» **Problem details**
Please print exactly the lines running from the one that contains "for character in" to the end of the data, with both lines included.

---

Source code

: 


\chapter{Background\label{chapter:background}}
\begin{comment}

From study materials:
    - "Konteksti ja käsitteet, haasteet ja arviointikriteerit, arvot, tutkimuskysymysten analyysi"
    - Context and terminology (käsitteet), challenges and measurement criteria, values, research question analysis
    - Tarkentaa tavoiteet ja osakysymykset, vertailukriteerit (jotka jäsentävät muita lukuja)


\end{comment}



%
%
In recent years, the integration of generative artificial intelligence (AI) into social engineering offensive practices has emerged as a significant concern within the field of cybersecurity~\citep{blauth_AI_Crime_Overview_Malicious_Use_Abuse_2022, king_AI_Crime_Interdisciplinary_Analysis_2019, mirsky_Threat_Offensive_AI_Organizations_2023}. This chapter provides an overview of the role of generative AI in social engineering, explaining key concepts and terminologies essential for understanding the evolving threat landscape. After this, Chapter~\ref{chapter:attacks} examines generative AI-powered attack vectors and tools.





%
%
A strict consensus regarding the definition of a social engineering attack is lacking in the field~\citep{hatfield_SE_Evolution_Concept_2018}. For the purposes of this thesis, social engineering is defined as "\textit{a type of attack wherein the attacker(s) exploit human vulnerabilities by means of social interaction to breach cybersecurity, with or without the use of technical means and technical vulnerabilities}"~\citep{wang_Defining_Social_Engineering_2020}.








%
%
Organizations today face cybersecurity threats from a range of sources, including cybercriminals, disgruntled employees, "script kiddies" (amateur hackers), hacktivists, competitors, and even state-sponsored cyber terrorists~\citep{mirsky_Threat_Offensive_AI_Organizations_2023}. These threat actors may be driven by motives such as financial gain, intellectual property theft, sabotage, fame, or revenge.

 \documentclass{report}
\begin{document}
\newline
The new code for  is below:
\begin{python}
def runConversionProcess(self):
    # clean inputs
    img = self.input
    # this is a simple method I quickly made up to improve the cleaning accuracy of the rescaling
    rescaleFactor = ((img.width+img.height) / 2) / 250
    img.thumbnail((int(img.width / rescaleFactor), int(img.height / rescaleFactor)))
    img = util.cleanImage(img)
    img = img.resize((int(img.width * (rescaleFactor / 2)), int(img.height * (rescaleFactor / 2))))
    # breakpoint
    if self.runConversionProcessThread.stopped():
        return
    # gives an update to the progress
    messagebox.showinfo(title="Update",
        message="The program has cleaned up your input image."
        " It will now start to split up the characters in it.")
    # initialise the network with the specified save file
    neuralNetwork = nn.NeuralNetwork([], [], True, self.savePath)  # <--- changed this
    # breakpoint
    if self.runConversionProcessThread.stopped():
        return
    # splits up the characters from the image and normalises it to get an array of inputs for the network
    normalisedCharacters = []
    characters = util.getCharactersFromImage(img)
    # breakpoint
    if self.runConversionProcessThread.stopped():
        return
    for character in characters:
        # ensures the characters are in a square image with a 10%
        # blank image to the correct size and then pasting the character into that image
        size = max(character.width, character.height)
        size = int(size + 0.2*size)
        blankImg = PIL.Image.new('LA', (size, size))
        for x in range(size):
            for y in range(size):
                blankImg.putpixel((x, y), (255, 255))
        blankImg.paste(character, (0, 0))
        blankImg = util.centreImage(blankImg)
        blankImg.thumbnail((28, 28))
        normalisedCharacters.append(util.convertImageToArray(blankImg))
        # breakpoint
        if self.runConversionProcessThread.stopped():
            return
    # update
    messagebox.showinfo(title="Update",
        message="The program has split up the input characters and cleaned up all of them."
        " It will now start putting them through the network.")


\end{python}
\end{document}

---

» **Task solution**
    for character in characters:
        # ensures the characters are in a square image with a 10%
        # blank image to the correct size and then pasting the character into that image
        size = max(character.width, character.height)
        size = int(size + 0.2*size)
        blankImg = PIL.Image.new('LA', (size, size))
        for x in range(size):
            for y in range(size):
                blankImg.putpixel((x, y), (255, 255))
        blankImg.paste(character, (0, 0))
        blankImg = util.centreImage(blankImg)
        blankImg.thumbnail((28, 28))
        normalisedCharacters.append(util.convertImageToArray(blankImg))
        # breakpoint
        if self.runConversionProcessThread.stopped():
            return
    # update
    messagebox.showinfo(title="Update",
        message="The program has split up the input characters and cleaned up all of them."
        " It will now start putting them through the network.")


\end{python}
\end{document}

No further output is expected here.